Nigeria: Buhari’s $2.7m car gift to Niger Republic despite rising poverty causes uproar

By Akin Irede
Posted on Thursday, 4 August 2022 11:15

Nigerian President Muhammadu Buhari
Nigerian President Muhammadu Buhari arrives for the Leaders' Retreat, in Kigali, Rwanda June 25, 2022. Dan Kitwood/Pool via REUTERS

The decision of President Muhammadu Buhari to supply 10 Toyota Land Cruiser SUVs to neighbouring Niger Republic is causing uproar in Nigeria, a country facing an unprecedented debt and poverty level.

A document detailing the transfer was shared by journalist, David Hundeyin, on Twitter

Justifying the decision to spend over N1.14bn ($2.7m) finance minister, Zainab Ahmed, said the vehicles were purchased for the government of Niger for security purposes.

However, it remains unclear how such SUVs could boost the security of Niger Republic which borders Nigeria’s troubled northwest.

Back to school?

The development comes barely months after Buhari approved the transfer of $1m to Afghanistan for humanitarian purposes in the wake of the takeover of the Taliban.

Pro-transparency group, Socio-Economic Rights and Accountability Project (SERAP), in a tweet called on Buhari to withdraw the gift from Niger.

SERAP argued that the gift amounted to waste coming amid a five-month strike embarked on by university lecturers over poor funding among others.

Security sources tell The Africa Report that such gifts to poorer neighbouring countries was not new in Nigeria,which is Africa’s largest economy.

An official in Nigeria’s spy agency, the National Intelligence Agency (NIA), told The Africa Report that there is a budget in the Foreign Affairs Ministry for such gifts while the President also has an emergency fund approved by the National Assembly for such.

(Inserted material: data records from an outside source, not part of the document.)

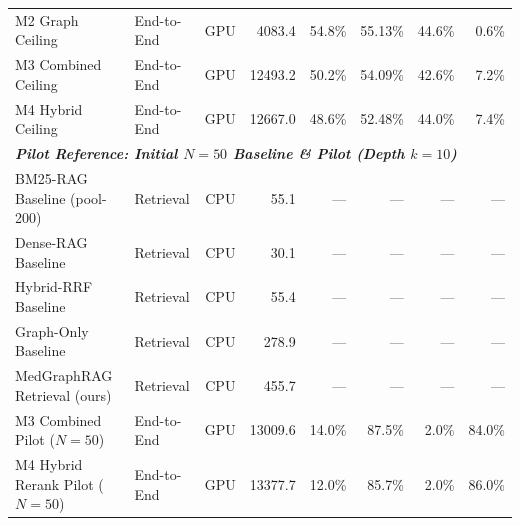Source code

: \begin{table}[t]
\begin{tabular}{l l c r r r r r}
M2 Graph Ceiling & End-to-End & GPU & 4083.4 & 54.8\% & 55.13\% & 44.6\% & 0.6\% \\
M3 Combined Ceiling & End-to-End & GPU & 12493.2 & 50.2\% & 54.09\% & 42.6\% & 7.2\% \\
M4 Hybrid Ceiling & End-to-End & GPU & 12667.0 & 48.6\% & 52.48\% & 44.0\% & 7.4\% \\
\midrule
\multicolumn{8}{l}{\textit{\textbf{Pilot Reference: Initial $N=50$ Baseline \& Pilot (Depth $k=10$)}}} \\
BM25-RAG Baseline (pool-200) & Retrieval & CPU & 55.1 & --- & --- & --- & --- \\
Dense-RAG Baseline & Retrieval & CPU & 30.1 & --- & --- & --- & --- \\
Hybrid-RRF Baseline & Retrieval & CPU & 55.4 & --- & --- & --- & --- \\
Graph-Only Baseline & Retrieval & CPU & 278.9 & --- & --- & --- & --- \\
MedGraphRAG Retrieval (ours) & Retrieval & CPU & 455.7 & --- & --- & --- & --- \\
M3 Combined Pilot ($N=50$) & End-to-End & GPU & 13009.6 & 14.0\% & 87.5\% & 2.0\% & 84.0\% \\
M4 Hybrid Rerank Pilot ($N=50$) & End-to-End & GPU & 13377.7 & 12.0\% & 85.7\% & 2.0\% & 86.0\% \\
\bottomrule
\end{tabular}
\end{table}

I have first cousins in Niger. There are Kanuris, there are Hausas, there are Fulanis in the Niger Republic. The same way there are Yorubas in Benin.

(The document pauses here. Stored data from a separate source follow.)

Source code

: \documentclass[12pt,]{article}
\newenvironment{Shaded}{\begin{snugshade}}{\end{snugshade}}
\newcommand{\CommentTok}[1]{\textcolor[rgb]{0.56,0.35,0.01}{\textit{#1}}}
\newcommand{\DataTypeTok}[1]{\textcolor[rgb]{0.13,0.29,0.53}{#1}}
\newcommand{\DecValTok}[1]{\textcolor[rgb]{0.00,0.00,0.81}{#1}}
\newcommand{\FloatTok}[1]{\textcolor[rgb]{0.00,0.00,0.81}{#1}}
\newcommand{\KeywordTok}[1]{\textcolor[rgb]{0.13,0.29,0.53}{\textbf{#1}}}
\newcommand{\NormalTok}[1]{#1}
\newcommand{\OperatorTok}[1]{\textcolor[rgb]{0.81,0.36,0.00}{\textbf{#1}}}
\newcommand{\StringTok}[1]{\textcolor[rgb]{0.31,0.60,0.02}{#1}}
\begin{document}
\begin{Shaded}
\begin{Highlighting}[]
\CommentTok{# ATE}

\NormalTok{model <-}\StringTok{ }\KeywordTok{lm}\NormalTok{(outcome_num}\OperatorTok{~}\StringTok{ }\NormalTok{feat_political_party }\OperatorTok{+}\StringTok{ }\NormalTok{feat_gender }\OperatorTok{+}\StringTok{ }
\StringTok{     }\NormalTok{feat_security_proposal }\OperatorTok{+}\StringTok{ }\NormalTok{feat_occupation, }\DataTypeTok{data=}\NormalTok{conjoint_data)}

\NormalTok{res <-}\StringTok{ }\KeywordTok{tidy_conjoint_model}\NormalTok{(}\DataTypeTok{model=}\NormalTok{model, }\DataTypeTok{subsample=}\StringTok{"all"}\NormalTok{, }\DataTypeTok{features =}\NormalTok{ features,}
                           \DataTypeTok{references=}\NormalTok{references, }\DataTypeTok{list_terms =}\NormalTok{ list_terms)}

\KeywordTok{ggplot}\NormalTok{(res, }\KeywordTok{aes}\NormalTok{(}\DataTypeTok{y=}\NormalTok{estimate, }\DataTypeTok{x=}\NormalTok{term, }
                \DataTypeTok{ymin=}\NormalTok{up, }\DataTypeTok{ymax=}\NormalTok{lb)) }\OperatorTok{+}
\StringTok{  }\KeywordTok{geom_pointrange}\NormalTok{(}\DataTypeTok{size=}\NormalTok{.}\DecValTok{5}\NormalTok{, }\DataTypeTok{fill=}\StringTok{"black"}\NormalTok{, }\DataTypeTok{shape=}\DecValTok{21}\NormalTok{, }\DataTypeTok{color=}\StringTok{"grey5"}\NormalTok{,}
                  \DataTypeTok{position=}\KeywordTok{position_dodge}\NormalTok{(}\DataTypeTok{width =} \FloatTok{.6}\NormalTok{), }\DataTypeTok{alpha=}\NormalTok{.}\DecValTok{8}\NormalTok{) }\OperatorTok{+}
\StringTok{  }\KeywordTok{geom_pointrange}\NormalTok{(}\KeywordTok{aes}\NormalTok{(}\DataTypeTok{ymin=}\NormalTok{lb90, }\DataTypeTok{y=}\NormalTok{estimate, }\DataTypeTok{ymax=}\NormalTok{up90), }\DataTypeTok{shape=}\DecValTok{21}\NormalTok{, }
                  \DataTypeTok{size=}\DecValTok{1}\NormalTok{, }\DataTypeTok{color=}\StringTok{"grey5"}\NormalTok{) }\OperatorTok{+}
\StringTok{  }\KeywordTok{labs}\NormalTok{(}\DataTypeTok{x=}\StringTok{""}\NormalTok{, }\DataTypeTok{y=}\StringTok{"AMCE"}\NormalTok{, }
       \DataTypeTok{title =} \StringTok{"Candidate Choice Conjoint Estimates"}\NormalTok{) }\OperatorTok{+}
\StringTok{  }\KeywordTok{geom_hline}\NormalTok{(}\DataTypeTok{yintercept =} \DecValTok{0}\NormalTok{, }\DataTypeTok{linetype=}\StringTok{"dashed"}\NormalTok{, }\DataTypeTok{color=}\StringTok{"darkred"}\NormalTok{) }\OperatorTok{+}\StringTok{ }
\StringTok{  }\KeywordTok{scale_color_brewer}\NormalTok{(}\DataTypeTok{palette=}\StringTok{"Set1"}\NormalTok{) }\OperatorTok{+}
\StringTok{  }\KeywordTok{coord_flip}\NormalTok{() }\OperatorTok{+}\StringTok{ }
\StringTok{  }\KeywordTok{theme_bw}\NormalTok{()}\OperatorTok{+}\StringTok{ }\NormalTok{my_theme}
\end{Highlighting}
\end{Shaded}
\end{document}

“Nigeria has been playing the big brother role in Africa for over 50 years. These car gifts are not new. We have given to Central African Republic and Mali in the past. These things are done to foster friendly relationships with them because we are wealthier than them and we sometimes rely on them for security intelligence,” an assistant director at the agency said.

‘Worrisome’ closeness

Critics, however, say Buhari’s closeness to Niger in particular is worrisome. During his re-election campaign in 2019, two governors from Niger attended his Presidential rally in Kano State, a move which attracted criticisms from the main opposition Peoples Democratic Party (PDP).

Buhari’s administration is also constructing a $1.9bn railway that will extend into Niger despite the countries dwindling resources and rising debt. The amount spent on debt servicing has now surpassed the country’s income.

Defending his decision last year, Buhari stated that he had first cousins in Niger and that borders were mere artificial lines drawn by colonialists.

“I have first cousins in Niger. There are Kanuris, there are Hausas, there are Fulanis in the Niger Republic. The same way there are Yorubas in Benin,” he said.